[What the task asks]: Reproduce word for word, from the entries below, the line with "made up the", the line with "different colours, that, darker", and every line between them, and nothing more.

[Saved data entries]
=====

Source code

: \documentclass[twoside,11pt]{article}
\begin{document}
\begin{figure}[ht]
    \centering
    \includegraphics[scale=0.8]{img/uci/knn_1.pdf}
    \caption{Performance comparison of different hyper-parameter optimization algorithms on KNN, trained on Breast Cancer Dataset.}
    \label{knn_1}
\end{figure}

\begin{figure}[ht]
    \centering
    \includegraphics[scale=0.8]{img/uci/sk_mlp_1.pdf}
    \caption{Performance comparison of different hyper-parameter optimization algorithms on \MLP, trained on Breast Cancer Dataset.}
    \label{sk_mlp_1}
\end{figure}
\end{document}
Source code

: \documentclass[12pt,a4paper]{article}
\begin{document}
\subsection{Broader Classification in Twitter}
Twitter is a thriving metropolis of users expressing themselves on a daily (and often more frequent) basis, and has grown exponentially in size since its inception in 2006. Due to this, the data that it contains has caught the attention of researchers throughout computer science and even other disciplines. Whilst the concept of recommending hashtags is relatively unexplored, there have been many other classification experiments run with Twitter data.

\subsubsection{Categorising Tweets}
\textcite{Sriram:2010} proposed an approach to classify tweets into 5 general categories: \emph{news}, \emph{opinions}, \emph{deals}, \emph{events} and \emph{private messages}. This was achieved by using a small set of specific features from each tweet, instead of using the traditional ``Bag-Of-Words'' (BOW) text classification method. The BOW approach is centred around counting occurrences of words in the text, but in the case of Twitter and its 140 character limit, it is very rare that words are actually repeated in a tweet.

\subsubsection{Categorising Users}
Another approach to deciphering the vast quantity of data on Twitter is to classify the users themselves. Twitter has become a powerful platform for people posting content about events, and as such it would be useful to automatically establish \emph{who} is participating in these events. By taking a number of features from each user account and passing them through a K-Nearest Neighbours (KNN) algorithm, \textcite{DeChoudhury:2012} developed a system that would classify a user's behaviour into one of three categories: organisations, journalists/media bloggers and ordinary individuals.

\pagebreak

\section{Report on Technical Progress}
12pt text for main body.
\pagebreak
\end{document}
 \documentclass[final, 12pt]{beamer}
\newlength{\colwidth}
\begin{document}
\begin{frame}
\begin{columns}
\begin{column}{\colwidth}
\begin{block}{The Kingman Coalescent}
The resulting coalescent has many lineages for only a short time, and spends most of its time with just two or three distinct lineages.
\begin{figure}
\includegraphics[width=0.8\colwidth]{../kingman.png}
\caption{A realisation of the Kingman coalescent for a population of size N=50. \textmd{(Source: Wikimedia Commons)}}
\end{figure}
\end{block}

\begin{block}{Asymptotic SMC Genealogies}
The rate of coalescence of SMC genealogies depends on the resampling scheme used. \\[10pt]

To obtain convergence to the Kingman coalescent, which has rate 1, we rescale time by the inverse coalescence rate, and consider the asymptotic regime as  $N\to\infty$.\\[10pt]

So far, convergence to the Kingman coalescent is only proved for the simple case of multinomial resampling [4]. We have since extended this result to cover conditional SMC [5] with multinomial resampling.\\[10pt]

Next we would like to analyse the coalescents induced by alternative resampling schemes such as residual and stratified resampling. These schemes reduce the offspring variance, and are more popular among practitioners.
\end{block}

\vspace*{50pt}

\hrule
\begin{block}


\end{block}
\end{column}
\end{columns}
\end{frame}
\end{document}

=====

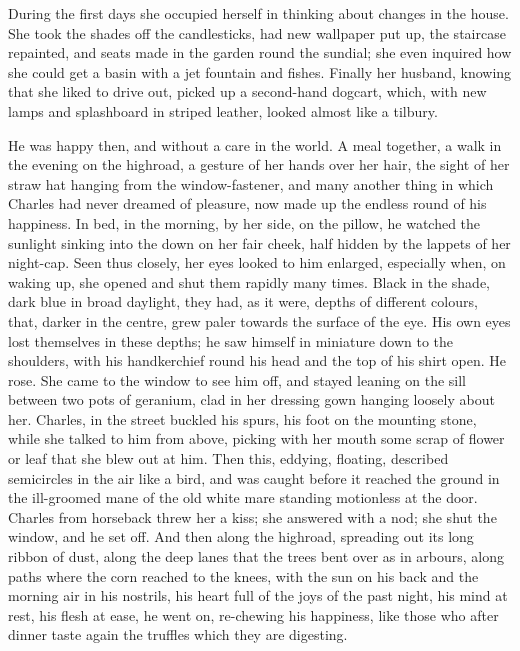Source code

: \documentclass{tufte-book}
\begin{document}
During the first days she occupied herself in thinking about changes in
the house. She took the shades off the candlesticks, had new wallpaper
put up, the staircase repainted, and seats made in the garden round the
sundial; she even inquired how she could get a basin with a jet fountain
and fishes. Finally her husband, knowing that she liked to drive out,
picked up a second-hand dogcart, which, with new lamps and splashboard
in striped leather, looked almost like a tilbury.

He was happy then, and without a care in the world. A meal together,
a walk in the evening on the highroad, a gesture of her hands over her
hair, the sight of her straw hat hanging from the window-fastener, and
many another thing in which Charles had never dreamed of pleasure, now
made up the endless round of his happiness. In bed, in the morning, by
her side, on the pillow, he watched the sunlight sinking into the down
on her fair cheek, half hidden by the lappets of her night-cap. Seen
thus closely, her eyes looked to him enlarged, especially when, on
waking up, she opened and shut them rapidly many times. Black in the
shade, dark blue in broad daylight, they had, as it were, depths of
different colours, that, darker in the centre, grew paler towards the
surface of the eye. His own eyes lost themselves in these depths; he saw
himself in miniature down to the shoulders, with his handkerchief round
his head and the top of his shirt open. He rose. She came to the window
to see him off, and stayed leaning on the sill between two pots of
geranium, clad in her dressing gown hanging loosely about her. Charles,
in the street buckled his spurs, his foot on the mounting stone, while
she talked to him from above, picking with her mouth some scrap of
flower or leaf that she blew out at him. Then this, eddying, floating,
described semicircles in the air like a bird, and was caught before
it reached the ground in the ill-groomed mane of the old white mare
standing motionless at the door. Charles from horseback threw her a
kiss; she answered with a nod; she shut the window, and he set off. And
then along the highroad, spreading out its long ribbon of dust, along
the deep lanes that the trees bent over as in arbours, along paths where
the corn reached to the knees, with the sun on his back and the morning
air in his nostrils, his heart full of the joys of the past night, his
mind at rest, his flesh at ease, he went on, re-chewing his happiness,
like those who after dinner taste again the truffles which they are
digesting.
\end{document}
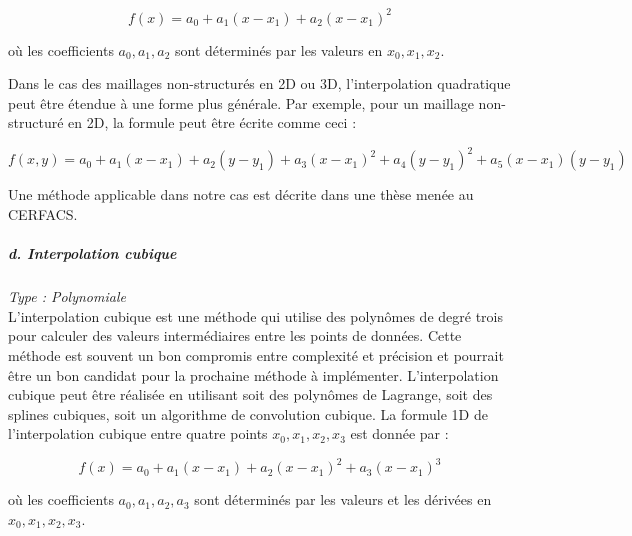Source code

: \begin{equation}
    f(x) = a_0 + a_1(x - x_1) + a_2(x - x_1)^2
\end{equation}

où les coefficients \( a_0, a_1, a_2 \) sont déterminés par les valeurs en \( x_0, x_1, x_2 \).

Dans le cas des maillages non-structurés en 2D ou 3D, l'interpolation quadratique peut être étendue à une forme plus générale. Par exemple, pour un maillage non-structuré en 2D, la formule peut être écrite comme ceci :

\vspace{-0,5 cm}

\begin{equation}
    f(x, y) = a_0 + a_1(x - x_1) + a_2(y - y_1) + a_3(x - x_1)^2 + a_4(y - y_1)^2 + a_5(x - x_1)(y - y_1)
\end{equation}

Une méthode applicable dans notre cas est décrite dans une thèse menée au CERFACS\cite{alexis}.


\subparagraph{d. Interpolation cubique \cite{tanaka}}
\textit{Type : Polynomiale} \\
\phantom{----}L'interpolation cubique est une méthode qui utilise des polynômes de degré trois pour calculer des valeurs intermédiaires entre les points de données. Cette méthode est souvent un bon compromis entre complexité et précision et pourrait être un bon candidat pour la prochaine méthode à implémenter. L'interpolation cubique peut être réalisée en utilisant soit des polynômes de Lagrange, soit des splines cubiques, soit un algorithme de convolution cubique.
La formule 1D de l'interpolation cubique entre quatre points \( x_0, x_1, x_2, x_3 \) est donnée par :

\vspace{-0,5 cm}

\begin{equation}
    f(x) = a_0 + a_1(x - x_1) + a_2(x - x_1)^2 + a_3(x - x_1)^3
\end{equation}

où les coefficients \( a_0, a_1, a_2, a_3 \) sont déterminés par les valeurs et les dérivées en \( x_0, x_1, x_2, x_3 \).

=====

[Task output]:
made up the endless round of his happiness. In bed, in the morning, by
her side, on the pillow, he watched the sunlight sinking into the down
on her fair cheek, half hidden by the lappets of her night-cap. Seen
thus closely, her eyes looked to him enlarged, especially when, on
waking up, she opened and shut them rapidly many times. Black in the
shade, dark blue in broad daylight, they had, as it were, depths of
different colours, that, darker in the centre, grew paler towards the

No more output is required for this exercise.